いったいどうやったらこんな芸術的な鼻血になるんだ・・・?というか、出血量半端じゃないよな。
奇跡ともいえるレベルの怪奇現象をじっと眺めて、自分でも笑ってしまう。
「いいよ。」
「へ?」
何ともマヌケな声が出た。
それが夏海は、さっきの要求に答えたらしい。しかも、いいよと。
「あれ・・・いいの?」
いや、そりゃあもちろんどんな手を使ってでも、承諾はさせるつもりだった。
けれどもこんなに簡単にいってしまった事に逆に拍子抜けしてしまう。
「うん。」
「な・・・なんだ。・・・なんだそっかあ!そうだよな。お前も話せば分かるよな!」
晴れ晴れとした気持ちになり部屋を出ようとすると、「でもね?」と余計な一言が耳に入る。
そのまま聞こえないふりをして行ってしまおうとしていたが、パーカーのフードを掴まれ首になかなかの圧力が。
「ゴフッ!・・・何すんだ、危ないだろう!」
「話はまだ終わってない。」
「・・・」
と、いうわけで再び部屋に戻された。
位置関係は何故か自分はフローリングの上に小さく正座しており、夏海はベットの上で片膝たてて偉そうにしている。
当たり前に腹が立つが、1番ムカつくのは言われるがまま素直に正座した自分だった。
しかも足の甲が地味に痛む。
「それじゃあ、話の続きね。」
「・・・ああ。」
嫌々な声に「んんッ?」と反応するが、まぁいいやといった感じで話に戻る。
「さっき、玄関の手前にいい部屋を見つけたの。」
玄関の手前?長年この家に住んでいるが、一階はリビングと洗面所、風呂場やトイレがあるだけで他に部屋は無いはずだ。
冗談でも言っているのかと言い返そうとすると、夏海はふわりと立ち上がり「ついて来て?」そう言って部屋を出る。
よく分からないが、とりあえず言われた通りに後ろについて行く事にした。
下に降りて、玄関の手前でとまると、「ここ!」と言って下駄箱の横の二枚扉を指差す。
「へ?」
驚くのにも無理はないはず。広さこそあるが、そこは明らかに物置だと見れば分かる。というか物置だ。
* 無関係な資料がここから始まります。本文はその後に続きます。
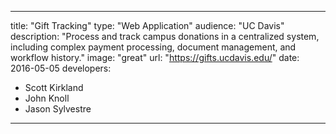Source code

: ---

title: "Gift Tracking"
type: "Web Application"
audience: "UC Davis"
description: "Process and track campus donations in a centralized system, including complex payment processing, document management, and workflow history."
image: "great"
url: "https://gifts.ucdavis.edu/"
date: 2016-05-05
developers:

- Scott Kirkland
- John Knoll
- Jason Sylvestre

---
「へへへ、なかなか良さげでしょ?たまたま見つけたんだ。・・・コンセントもあるし、裸電球もついてるんだよ?」
笑顔を浮かべ、自慢気に倉庫の説明をし始める。もしかして、本当にここは物置だと分からないのだろうか。
「ここ物置だぞ?頭大丈夫か?」
予想以上に頭がおかしかったのではと、心配になった。
「そんなの見れば分かるでしょ?馬鹿な事言ってないで、掃除しないと。ホコリ凄いから手伝ってあげるね。」
飽きれた様に言い返し、あたかも自分はとっても良心的な事を言ってる風なそぶり。
「・・・おい、チビ。」
遂に堪忍袋の緒がキレて、夏海の顎まわりを鷲掴む。
突然の事に「む〜!」と声をあげたが、そのまま両頬を上げて、オタフク顏にしたり、唇に皮を集めてタラコにしたり。
「や、やめろぉ!」
ジタバタと必死な抵抗をするものの、無視してホレホレとほっぺたを引っ張り回す。
「ふゎ、わかっふ。ごへん!もう一度、はなひ合おう?」
喋りづらいのか、声が変にこもって何言ってるのか、まるで分からない。
こんなもんじゃ到底怒りはおさまらないが、ほっぺを弄くるのも飽きてきたので、手を離した。
手が離れるのが分かると「全く酷い目にあった。」なんてボヤいて、少し腫れた自分のほっぺを撫でまわす。